Problem - Within the entries below, find every line that has the string "strcat", then copy it.

Rendered images with source text:

== Segment start ==

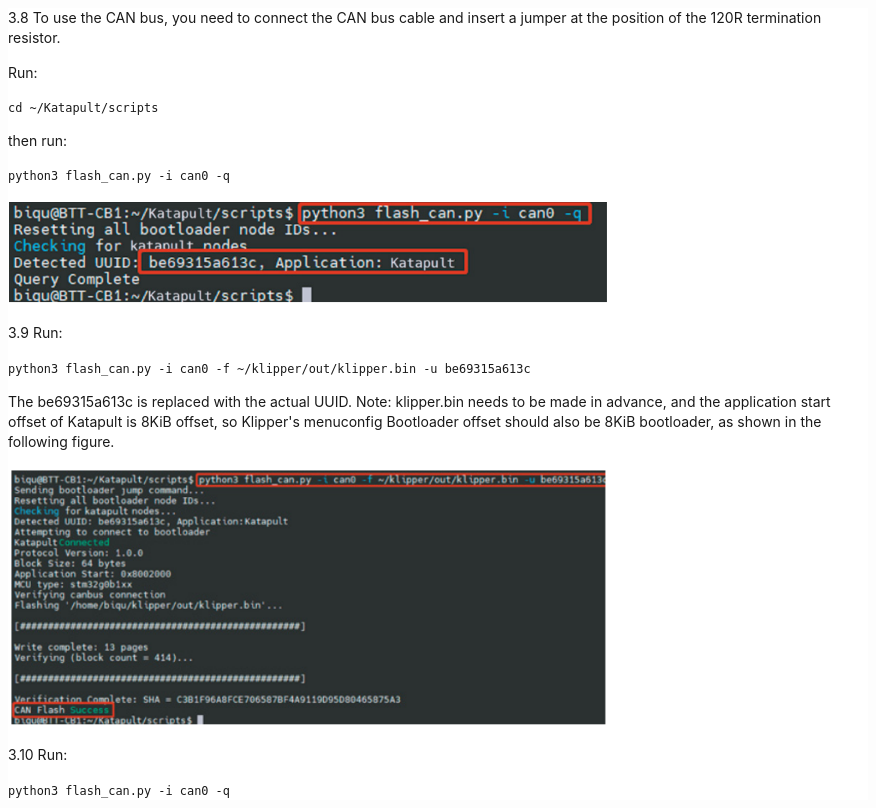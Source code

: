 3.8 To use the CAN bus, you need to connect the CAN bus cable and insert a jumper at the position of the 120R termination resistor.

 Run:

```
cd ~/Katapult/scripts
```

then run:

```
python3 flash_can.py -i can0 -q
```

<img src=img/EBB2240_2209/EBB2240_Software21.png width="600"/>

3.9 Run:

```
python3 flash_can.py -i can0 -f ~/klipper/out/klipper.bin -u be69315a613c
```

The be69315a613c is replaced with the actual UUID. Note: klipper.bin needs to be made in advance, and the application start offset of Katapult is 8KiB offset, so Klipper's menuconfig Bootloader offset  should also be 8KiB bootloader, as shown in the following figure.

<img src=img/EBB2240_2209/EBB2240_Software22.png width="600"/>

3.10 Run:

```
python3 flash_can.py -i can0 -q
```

== Segment end ==
== Segment start ==

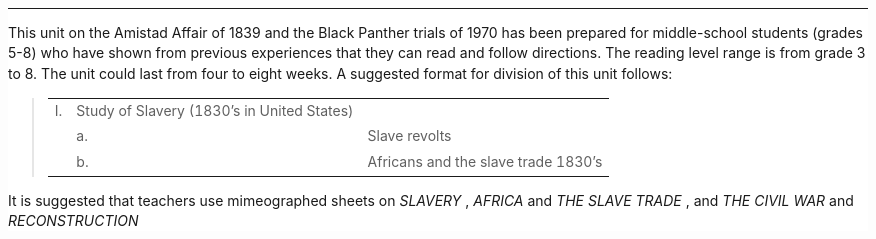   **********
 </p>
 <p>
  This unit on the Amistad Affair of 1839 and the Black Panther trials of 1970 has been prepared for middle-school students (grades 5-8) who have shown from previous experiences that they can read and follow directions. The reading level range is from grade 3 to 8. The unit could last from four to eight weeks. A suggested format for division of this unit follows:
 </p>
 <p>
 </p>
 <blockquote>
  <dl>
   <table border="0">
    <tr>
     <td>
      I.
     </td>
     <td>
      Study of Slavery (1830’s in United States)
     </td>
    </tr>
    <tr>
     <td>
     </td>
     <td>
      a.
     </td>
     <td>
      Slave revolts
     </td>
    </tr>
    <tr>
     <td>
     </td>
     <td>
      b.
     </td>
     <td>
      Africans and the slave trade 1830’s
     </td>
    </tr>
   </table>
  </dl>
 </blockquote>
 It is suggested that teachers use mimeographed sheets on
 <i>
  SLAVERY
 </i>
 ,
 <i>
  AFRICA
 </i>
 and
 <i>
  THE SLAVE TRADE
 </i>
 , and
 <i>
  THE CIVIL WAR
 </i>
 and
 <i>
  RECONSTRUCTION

== Segment end ==
== Segment start ==

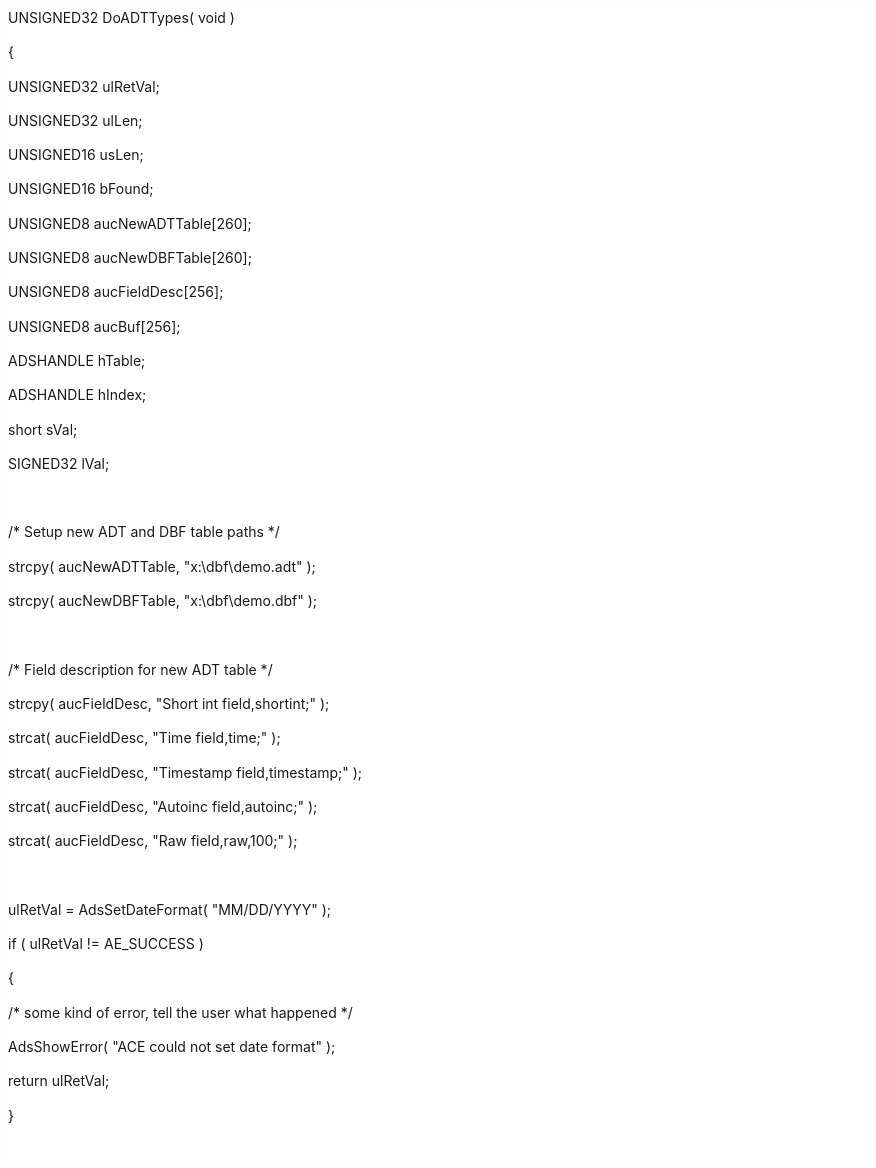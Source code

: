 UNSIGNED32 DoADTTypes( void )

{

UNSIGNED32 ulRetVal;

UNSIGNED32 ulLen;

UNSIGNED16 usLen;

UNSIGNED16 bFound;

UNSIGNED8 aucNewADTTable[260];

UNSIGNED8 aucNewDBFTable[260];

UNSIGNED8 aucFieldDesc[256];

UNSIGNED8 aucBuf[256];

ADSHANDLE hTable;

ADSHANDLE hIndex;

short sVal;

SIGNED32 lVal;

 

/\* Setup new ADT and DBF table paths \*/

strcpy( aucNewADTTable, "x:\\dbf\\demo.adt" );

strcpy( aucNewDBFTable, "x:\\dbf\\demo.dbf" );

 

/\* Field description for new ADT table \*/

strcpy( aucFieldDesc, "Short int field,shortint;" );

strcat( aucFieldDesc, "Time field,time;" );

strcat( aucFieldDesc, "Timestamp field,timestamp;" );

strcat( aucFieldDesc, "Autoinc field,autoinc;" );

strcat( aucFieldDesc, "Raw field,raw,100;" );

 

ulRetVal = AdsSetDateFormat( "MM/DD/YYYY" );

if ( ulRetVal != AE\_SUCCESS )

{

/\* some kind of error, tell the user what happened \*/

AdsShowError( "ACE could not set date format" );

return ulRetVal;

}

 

== Segment end ==

Exercise output -
strcat( aucFieldDesc, "Time field,time;" );
strcat( aucFieldDesc, "Timestamp field,timestamp;" );
strcat( aucFieldDesc, "Autoinc field,autoinc;" );
strcat( aucFieldDesc, "Raw field,raw,100;" );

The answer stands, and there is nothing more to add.